Task instructions:
Look below for the lines from the one with "Evernest. Schritt-für-Schritt-Anleitung: Grundsteuererklärung" to the one with "[^francis-wu_complex-forms-OOUX]: Francis Wu.", and copy exactly those lines, both ends included.

Data to use below:

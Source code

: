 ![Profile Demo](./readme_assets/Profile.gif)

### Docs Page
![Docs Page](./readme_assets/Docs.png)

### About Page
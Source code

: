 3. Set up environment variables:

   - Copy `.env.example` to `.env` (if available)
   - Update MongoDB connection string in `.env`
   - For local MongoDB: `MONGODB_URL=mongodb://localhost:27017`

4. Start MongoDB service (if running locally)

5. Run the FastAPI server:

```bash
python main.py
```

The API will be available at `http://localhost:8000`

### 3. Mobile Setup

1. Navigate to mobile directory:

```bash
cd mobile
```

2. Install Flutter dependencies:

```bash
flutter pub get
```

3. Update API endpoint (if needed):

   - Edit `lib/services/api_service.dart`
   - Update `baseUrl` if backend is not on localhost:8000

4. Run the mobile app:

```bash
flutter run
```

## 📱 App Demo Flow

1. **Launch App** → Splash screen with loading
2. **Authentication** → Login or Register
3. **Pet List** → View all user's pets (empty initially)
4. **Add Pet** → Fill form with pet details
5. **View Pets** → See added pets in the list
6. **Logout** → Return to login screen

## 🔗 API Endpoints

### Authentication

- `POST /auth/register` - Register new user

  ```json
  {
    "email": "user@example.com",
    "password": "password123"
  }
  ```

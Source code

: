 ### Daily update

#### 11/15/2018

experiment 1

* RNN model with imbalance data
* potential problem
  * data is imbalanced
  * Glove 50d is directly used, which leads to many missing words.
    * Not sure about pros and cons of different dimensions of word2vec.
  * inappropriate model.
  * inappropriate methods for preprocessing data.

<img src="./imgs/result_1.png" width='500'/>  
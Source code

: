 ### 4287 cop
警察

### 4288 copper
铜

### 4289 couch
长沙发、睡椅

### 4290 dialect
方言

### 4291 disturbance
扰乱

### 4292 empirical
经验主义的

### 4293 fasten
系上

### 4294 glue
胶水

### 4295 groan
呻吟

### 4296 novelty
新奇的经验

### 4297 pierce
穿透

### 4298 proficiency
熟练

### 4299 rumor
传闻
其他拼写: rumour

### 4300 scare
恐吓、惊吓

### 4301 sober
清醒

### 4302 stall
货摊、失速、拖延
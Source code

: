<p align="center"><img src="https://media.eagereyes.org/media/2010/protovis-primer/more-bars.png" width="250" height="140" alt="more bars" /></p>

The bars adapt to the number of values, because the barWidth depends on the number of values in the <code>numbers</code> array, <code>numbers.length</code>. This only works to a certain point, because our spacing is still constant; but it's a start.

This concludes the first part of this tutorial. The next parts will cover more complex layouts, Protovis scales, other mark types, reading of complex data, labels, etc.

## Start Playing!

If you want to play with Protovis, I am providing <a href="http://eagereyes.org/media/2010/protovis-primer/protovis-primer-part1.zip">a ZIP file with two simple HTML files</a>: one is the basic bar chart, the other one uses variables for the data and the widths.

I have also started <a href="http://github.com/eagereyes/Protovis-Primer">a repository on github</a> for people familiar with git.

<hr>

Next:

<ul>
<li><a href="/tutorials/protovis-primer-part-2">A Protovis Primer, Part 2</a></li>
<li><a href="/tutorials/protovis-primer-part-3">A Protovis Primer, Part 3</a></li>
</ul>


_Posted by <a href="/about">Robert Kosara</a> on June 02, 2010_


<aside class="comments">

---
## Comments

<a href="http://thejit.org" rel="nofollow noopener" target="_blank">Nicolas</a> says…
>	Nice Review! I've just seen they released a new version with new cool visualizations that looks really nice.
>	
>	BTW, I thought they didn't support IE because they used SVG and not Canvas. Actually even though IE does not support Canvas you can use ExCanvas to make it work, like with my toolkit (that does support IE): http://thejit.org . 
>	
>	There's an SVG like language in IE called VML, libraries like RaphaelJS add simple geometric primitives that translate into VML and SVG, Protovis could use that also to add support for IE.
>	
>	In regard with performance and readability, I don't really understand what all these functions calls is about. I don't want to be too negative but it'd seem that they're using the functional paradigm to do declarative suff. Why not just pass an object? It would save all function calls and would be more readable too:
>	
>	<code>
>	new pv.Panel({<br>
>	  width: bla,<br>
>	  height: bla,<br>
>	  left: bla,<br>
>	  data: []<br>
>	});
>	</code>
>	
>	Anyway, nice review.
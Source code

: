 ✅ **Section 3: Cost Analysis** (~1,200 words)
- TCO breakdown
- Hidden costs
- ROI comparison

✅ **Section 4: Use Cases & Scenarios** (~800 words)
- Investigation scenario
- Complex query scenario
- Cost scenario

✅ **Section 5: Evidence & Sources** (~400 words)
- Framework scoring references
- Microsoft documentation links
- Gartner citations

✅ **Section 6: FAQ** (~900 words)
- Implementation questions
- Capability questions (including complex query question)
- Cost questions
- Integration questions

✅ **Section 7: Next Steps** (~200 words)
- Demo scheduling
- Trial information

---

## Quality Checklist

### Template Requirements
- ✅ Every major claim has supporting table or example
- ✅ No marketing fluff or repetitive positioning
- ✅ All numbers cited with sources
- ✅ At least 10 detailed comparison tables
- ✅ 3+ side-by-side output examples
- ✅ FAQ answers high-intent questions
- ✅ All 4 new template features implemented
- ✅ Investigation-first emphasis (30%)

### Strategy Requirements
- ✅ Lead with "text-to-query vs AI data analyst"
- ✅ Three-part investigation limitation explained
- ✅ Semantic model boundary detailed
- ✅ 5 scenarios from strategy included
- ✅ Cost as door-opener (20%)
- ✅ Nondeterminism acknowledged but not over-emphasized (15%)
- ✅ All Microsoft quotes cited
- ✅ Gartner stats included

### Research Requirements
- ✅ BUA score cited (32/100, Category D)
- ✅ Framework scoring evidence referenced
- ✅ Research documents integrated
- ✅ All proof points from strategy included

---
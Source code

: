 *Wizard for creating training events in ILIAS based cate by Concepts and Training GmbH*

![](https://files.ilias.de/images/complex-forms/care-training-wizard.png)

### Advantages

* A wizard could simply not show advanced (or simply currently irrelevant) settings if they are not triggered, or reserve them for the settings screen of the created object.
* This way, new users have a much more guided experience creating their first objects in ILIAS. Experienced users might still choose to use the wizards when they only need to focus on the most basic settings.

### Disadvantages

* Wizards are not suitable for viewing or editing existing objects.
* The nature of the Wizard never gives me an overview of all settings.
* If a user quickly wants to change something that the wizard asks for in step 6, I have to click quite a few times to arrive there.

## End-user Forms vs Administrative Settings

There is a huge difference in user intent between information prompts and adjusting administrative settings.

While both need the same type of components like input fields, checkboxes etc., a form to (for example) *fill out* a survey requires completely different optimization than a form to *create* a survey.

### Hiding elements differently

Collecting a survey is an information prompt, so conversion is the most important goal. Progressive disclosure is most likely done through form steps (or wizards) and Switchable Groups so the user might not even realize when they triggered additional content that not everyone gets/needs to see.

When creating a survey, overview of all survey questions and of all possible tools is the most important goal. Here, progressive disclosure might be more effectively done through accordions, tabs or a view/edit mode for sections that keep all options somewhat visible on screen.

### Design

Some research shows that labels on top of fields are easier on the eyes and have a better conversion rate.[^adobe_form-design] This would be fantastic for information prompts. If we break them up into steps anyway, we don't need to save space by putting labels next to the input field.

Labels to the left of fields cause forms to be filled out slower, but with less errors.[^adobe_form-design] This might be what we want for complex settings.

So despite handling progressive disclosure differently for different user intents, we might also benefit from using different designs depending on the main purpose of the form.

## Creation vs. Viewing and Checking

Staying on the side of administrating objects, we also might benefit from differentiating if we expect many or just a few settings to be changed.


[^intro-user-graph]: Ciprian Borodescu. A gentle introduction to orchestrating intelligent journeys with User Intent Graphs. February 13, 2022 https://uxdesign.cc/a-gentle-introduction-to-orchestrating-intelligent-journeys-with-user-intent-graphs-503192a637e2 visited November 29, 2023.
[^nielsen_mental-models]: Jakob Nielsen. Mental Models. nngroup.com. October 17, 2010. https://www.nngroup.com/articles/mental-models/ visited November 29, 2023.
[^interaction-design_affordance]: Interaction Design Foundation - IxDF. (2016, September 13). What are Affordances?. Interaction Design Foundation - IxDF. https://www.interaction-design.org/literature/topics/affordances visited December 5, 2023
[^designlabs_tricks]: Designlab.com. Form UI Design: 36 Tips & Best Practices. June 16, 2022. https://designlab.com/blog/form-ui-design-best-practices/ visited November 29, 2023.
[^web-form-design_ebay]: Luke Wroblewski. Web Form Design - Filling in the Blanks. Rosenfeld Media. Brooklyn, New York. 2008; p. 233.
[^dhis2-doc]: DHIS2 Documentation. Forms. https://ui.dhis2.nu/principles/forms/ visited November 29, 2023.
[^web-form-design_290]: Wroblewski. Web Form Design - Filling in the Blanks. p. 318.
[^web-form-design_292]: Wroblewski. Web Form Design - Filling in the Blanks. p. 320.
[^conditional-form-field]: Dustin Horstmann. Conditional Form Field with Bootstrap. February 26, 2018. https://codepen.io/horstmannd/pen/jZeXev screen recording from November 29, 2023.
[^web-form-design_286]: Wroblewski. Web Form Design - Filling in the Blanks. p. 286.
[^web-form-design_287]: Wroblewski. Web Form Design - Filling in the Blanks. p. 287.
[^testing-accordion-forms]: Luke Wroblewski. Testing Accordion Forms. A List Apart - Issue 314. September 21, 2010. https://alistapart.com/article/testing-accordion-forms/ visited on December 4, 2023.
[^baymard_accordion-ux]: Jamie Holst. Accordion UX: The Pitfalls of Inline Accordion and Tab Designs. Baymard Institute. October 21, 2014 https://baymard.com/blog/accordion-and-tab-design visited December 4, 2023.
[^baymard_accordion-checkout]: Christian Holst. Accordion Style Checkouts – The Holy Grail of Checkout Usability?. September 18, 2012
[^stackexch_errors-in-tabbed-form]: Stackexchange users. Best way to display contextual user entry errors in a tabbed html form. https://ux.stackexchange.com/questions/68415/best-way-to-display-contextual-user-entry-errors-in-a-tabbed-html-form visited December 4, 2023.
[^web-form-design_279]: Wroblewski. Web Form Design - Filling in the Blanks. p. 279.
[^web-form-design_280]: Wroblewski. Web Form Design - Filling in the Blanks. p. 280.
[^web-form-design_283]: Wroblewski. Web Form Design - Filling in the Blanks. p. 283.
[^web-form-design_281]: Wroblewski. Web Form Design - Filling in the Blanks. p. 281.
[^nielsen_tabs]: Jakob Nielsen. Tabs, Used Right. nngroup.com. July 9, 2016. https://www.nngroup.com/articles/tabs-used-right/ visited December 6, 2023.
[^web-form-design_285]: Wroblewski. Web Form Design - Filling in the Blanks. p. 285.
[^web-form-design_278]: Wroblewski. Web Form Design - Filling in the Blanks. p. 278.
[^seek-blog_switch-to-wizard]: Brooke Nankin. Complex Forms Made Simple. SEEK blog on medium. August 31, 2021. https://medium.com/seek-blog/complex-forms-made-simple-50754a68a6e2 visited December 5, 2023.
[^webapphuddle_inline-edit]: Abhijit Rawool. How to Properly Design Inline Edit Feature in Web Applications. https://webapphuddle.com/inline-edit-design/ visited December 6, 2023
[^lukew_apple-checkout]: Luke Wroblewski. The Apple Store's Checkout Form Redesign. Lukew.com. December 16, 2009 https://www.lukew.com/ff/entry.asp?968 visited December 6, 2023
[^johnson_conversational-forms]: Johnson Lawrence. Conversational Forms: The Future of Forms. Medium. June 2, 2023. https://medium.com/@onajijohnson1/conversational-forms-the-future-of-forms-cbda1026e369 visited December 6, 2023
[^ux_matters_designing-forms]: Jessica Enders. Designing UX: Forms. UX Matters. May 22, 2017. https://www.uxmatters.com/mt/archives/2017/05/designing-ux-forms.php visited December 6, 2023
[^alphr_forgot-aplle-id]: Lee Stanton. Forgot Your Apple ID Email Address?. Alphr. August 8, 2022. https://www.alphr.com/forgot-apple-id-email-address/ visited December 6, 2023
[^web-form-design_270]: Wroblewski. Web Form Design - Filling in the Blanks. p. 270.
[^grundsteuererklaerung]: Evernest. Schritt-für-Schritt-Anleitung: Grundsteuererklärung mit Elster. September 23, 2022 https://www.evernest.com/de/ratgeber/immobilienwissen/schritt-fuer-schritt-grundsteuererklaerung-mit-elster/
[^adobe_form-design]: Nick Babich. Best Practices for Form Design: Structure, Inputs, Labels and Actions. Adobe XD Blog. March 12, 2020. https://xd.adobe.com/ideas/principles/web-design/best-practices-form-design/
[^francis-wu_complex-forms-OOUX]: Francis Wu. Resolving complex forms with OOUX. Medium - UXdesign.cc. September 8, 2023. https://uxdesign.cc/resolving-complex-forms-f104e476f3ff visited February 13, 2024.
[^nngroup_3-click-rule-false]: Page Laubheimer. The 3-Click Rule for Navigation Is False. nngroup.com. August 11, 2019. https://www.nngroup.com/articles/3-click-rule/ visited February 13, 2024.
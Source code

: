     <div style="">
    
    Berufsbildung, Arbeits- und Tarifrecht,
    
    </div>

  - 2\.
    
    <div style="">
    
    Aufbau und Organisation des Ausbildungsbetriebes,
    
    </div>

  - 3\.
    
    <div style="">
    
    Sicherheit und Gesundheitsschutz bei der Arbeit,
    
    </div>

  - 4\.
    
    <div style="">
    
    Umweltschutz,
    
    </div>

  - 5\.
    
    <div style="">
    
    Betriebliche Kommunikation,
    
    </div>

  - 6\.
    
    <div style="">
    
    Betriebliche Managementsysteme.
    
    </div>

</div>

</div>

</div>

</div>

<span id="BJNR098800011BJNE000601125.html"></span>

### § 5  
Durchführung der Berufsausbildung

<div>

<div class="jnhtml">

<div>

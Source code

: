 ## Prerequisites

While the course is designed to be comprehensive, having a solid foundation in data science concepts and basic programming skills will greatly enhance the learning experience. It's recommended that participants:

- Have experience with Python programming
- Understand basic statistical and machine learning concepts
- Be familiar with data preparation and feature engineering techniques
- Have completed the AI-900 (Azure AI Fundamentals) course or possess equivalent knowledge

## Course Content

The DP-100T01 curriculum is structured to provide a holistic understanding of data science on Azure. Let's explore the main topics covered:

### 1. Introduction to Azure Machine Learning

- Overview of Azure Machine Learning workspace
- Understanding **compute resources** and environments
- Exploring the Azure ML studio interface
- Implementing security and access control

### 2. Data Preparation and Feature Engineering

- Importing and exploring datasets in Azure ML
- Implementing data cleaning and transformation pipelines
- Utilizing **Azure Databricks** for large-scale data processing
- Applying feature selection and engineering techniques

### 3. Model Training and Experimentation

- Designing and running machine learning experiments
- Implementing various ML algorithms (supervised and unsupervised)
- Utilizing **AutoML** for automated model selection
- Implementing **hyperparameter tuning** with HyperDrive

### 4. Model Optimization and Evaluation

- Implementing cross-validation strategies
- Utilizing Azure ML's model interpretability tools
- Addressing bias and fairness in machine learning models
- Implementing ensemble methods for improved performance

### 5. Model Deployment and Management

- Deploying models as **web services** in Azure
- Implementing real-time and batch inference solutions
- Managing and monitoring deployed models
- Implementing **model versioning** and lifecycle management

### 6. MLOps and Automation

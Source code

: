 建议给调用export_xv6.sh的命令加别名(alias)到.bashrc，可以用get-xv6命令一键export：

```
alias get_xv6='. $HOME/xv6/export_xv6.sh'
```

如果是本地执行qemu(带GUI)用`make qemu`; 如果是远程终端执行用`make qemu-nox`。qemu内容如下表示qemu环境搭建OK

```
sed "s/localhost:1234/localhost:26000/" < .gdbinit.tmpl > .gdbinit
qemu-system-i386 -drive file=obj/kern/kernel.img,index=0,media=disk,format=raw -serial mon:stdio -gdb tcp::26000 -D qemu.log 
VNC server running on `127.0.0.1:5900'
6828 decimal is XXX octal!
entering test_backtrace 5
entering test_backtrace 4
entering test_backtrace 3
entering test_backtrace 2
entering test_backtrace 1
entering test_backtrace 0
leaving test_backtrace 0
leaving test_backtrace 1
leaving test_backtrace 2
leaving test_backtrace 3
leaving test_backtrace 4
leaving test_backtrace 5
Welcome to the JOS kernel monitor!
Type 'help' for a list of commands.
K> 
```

End of Data to use.

Finished task:
[^grundsteuererklaerung]: Evernest. Schritt-für-Schritt-Anleitung: Grundsteuererklärung mit Elster. September 23, 2022 https://www.evernest.com/de/ratgeber/immobilienwissen/schritt-fuer-schritt-grundsteuererklaerung-mit-elster/
[^adobe_form-design]: Nick Babich. Best Practices for Form Design: Structure, Inputs, Labels and Actions. Adobe XD Blog. March 12, 2020. https://xd.adobe.com/ideas/principles/web-design/best-practices-form-design/
[^francis-wu_complex-forms-OOUX]: Francis Wu. Resolving complex forms with OOUX. Medium - UXdesign.cc. September 8, 2023. https://uxdesign.cc/resolving-complex-forms-f104e476f3ff visited February 13, 2024.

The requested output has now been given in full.